I’ve been playing the violin since I was seven. When I was 15, I switched to a new teacher, Mr Gordon. I overheard my mother talking on the phone making the arrangements with him. He must have asked, “Is she a serious musician?” because my mother’s answer was, “No, she’s a dilettante.” My first reaction was indignation—“who’s she calling a dilettante?” But immediately I realized that she was in fact correct—I was a dilettante. I didn’t intend to make music my career; I wasn’t planning to be a music major in college; I didn’t practice for hours every day; I just did it for fun. Definitely a dilettante. I guess Mr Gordon didn’t care; I studied with him for several years; I continue to play the violin and viola to this day.
Recently I’ve been thinking about the exchange I overheard between my mother and Mr Gordon, and I’ve come to realize not just that I am a dilettante, but that I should not be ashamed of it. In fact, I should be proud of it. Because the original meaning of the word “dilettante” isn’t someone who’s unserious or untalented or superficial or a dabbler. “Dilettante” comes from the Italian verb dilettare, which means “to take delight in.” That attitude describes not just the way I approach my violin playing but also many other activities, including my professional life.
It may sound strange to hear a professional historian describe herself as a dilettante, especially since a related word, “amateur,” is often taken as the opposite of professional.

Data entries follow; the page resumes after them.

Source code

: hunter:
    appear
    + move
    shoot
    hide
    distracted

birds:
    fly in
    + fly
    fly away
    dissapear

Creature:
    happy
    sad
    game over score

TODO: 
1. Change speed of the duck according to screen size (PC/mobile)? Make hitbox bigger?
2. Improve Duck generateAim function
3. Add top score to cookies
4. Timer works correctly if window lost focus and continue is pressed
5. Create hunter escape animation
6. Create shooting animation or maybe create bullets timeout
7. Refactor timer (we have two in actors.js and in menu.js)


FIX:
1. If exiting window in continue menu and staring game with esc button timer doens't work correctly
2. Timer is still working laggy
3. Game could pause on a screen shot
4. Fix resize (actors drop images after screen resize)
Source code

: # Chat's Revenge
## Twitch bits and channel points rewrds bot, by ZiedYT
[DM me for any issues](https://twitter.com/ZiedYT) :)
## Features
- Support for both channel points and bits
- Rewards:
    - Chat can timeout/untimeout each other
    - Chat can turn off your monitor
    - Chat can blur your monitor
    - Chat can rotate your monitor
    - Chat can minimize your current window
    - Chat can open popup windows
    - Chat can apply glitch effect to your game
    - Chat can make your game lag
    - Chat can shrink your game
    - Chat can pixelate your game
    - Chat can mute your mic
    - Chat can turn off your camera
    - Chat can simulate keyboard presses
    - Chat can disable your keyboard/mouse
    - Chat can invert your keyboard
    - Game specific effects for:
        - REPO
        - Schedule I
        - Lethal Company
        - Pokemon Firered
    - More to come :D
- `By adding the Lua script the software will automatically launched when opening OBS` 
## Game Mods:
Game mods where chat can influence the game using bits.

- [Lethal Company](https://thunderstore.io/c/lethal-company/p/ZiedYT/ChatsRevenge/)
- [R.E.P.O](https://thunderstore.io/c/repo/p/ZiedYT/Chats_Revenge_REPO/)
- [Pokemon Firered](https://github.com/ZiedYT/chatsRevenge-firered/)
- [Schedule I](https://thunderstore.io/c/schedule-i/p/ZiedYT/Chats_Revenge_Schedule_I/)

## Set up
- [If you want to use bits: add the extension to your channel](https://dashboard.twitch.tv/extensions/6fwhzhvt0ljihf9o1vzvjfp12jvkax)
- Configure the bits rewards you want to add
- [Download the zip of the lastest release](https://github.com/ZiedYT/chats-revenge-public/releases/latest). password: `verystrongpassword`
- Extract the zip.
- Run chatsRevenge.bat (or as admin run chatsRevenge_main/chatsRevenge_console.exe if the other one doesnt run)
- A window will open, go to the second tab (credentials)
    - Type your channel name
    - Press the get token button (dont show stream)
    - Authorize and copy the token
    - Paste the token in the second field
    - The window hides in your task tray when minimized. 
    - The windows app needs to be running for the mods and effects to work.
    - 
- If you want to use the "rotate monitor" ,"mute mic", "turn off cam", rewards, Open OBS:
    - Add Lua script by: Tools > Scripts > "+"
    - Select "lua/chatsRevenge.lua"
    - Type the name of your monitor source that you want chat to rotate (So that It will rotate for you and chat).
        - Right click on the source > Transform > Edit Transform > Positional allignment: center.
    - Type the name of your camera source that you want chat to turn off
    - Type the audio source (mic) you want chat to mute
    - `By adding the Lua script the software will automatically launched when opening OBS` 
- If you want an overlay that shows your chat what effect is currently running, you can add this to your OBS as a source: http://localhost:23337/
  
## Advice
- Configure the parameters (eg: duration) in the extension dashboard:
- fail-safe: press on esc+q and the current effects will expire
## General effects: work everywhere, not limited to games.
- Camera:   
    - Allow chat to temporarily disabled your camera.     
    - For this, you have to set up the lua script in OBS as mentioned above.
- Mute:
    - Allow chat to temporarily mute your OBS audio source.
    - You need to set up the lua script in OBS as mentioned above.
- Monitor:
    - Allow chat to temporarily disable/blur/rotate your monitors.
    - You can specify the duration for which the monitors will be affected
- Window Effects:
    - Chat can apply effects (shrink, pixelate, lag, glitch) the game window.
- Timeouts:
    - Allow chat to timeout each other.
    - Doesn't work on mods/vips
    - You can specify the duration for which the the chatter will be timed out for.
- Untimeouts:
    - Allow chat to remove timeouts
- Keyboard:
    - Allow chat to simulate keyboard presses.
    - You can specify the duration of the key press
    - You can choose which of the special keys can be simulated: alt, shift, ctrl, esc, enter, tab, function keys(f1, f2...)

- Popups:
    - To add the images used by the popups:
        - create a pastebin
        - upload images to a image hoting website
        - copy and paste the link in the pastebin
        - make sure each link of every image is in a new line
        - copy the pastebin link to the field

But just as the etymology of “dilettante” is “delight,” the etymology of “amateur,” from French this time, is “lover”—an amateur is someone who does something for the love of it. So while I’m definitely a professional historian—I have a PhD; I am a tenured full professor at a university, which pays me; I give papers at academic conferences and publish articles in peer-reviewed journals;—I love what I do and take delight in it. (Well, maybe except for grading. And meetings.)
Furthermore, being a dilettante doesn’t only mean you can take delight in what you do for a living, your profession. It also means you can take seriously what you do for fun, as an amateur. I’m an amateur musician, but I took a year of music theory at our local community college. Every summer for about the last ten years I’ve attended a weeklong workshop on violin technique. Several years ago I began taking piano lessons, also at the community college. I take them for college credit, partly because it’s slightly cheaper than the non-credit option but mostly because it is more demanding. As a requirement for the course I have to attend performance classes where the other college students and I play for each other and get feedback from a faculty member; I’m also required to play before a jury of faculty every semester. I don’t need the credits; I don’t care about the grade (although I do have a 4.0). I do it this way because it’s a greater opportunity for learning.
I plan to use this blog to explore in a scholarly way the things I take delight in. That will include historical topics, of course, especially from the eras I teach (ancient Greece and Rome and the Middle Ages primarily, but also modern Europe), as well as musical ones and any others that take my fancy. I would be delighted for you to join me in these explorations.